Colar de Pérolas, o fim melancólico de uma relação conturbada
- Gabriel Reis

- 5 de nov.
- 3 min de leitura
Esta foi a segunda vez que assisti o curta-metragem Colar de Pérolas e posso dizer que me envolvi muito mais com a obra desta vez. Não sei se foi pela atenção redobrada que tive ao assistir ou por estar em um momento mental diferente de meses atrás, mas dessa vez o filme conseguiu me tocar profundamente e até me fez repensar algumas poucas ressalvas que eu tinha originalmente. O enredo da obra é ordinário e conta as últimas semanas de vida de Célia, que está sendo cuidada por sua filha Clarice - filha essa que contrapõem em demasia a visão de mundo de sua mãe por estar em um relacionamento homoafetivo.
A temática da homofobia em contraponto à relação de mãe e filha é o fio narrativo do filme, ela está presente em cada cena e sequência, seja de forma mais explícita, em diálogos breves entre as personagens, ou de forma estrutural, como na sequência em que Clarice ouve o rádio falando sobre a visão da igreja católica sobre o casamento LGBT enquanto lembra de frases preconceituosas de sua mãe, sempre utilizando de dogmas religiosos como pressuposto de suas falas. A direção de atores é sublime neste filme, construindo personagens bastante complexos e reais. É notável que Célia tem carinho por sua filha, mas também culpa por muita coisa, como a ausência de Gustavo, o irmão de Clarice, que não visita a mãe há muito tempo. Clarice ,por sua vez, expressa um cansaço extremo e há sempre muita solidão envolvendo a protagonista, seja em relação à sua mãe ou até na falta de comunicação com seu irmão. Seu único ponto de respiro é sua companheira, que se mantém oculta durante a maior parte do filme, dessa forma reforçando esse isolamento extremo que recai majoritariamente sobre os ombros das mulheres sempre que é preciso cuidar de parentes idosos.
Nesta obra os sentimentos são sentidos e reprimidos, não existe uma grande discussão ou um performático monólogo da protagonista, muito pelo contrário, tudo o que havia a ser dito entre Clarice e sua mãe já foi dito à muito tempo.

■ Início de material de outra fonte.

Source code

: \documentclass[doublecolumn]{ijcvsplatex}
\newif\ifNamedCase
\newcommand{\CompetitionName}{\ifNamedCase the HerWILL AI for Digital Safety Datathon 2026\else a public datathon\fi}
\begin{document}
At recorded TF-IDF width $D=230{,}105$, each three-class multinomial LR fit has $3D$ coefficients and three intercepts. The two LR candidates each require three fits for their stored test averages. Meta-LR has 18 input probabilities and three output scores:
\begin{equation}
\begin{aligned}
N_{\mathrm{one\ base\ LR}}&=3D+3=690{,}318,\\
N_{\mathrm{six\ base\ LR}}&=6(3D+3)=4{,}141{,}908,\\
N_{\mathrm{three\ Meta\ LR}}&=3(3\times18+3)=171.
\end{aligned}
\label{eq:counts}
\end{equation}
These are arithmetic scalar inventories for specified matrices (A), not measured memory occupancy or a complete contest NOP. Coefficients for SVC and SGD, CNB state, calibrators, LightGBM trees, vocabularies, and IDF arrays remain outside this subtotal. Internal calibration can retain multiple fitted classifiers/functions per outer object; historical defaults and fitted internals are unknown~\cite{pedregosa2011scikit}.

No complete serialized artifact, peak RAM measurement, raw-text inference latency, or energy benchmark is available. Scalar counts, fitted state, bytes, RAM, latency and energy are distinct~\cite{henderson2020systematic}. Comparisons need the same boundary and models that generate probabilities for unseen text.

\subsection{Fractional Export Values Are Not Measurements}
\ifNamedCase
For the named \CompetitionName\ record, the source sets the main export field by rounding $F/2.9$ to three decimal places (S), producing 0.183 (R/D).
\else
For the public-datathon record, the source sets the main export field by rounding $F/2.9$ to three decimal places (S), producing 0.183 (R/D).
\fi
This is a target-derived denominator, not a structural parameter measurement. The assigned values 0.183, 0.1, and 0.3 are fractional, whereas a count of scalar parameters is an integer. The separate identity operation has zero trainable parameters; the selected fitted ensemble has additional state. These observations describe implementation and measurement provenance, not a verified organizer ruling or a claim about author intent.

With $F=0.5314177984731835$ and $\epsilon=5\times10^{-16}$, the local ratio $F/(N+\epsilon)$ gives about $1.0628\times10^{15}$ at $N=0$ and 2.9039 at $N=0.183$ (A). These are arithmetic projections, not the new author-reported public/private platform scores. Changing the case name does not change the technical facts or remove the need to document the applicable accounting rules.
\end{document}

Nós como espectadores estamos somente assistindo o fim de uma conturbada relação, como Clarice mesmo diz, quando indagada por sua mãe pelo motivo de ainda estar lá cuidando dela - Célia apesar de tudo, ainda é sua mãe. Essa escolha narrativa de tornar este o último diálogo das duas, reforça essa fria realidade presente em incontáveis lares brasileiros, e acredito que a forma crua que o filme decide abordar temáticas como solidão,preconceito e misoginia são pontos chave para a potência da obra.

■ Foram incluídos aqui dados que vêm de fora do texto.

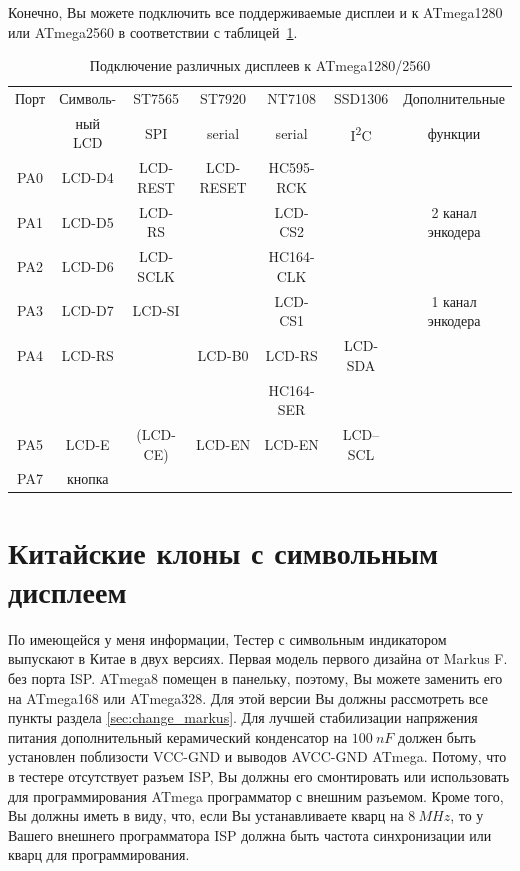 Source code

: Конечно, Вы можете подключить все поддерживаемые дисплеи и к ATmega1280 или ATmega2560
в соответствии с таблицей~\ref{tab:display-1280}.

\begin{table}[H]
  \begin{center}
    \begin{tabular}{| c || c | c | c | c | c | c |}
    \hline
      Порт & Символь-  &  ST7565     & ST7920       & NT7108       & SSD1306     & Дополнительные \\
           & ный LCD   &    SPI      & serial       & serial       & I\textsuperscript{2}C & функции \\
    \hline
    \hline
    PA0    &  LCD-D4   &   LCD-REST  &  LCD-RESET   & HC595-RCK      &             & \\
    \hline
    PA1    &  LCD-D5   &   LCD-RS    &              & LCD-CS2        &             & 2 канал энкодера \\
    \hline
    PA2    &  LCD-D6   &   LCD-SCLK  &              & HC164-CLK      &             & \\
    \hline
    PA3    &  LCD-D7   &   LCD-SI    &              & LCD-CS1        &             & 1 канал энкодера \\
    \hline
    PA4    &  LCD-RS   &             &   LCD-B0     & LCD-RS         &   LCD-SDA   & \\
           &           &             &              & HC164-SER      &             & \\
    \hline
    PA5    &  LCD-E    &   (LCD-CE)  &   LCD-EN     & LCD-EN         &   LCD--SCL  & \\
    \hline
    PA7    &  кнопка   &             &              &                &             & \\
    \hline
    \end{tabular}
  \end{center}
  \caption{Подключение различных дисплеев к ATmega1280/2560}
  \label{tab:display-1280}
\end{table}
\section{Китайские клоны с символьным дисплеем}
По имеющейся у меня информации, Тестер с символьным индикатором выпускают в Китае в двух версиях.
Первая модель первого дизайна от Markus F. 
без порта ISP. ATmega8 помещен в панельку, поэтому, Вы можете заменить его на ATmega168 или ATmega328. Для этой версии 
Вы должны рассмотреть все пункты раздела  \ref{sec:change_markus}.
Для лучшей стабилизации напряжения питания дополнительный керамический конденсатор на \(100~nF\) должен быть установлен 
поблизости VCC-GND и выводов AVCC-GND ATmega. Потому, что в тестере отсутствует разъем ISP, Вы должны его смонтировать
или использовать для программирования ATmega программатор с внешним разъемом.   
Кроме того, Вы должны иметь в виду, что, если Вы устанавливаете кварц 
на \(8~MHz\), то у Вашего внешнего программатора ISP должна быть частота синхронизации или кварц для программирования.\\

Tenho sentimentos conflitantes pela cena final da obra, em que Clarice retorna para sua companheira. Inicialmente achava a cena um pouco “jogada” e sem muito propósito. Porém, após essa revisita acredito que é uma cena muito importante e definitivamente a obra não teria a mesma potência sem a adição da mesma. Toda a sequência denota um sentimento de libertação, simbolizado pelo colar de pérolas retirado do pescoço da protagonista. É um final triste e ao mesmo tempo muito bonito e emocionante. Ainda tenho certas ressalvas para com a forma com que esta sequência final é montada, acredito que a duração da mesma acaba perdendo um pouco o fôlego e criando uma barriga no momento mais importante da obra, o que tira um pouco a potência deste belo final.
Colar de Pérolas é um filme bastante corajoso e que consegue se diferenciar de tantas obras com a mesma temática pela forma sensível e crua com que lida com os diversos temas abordados.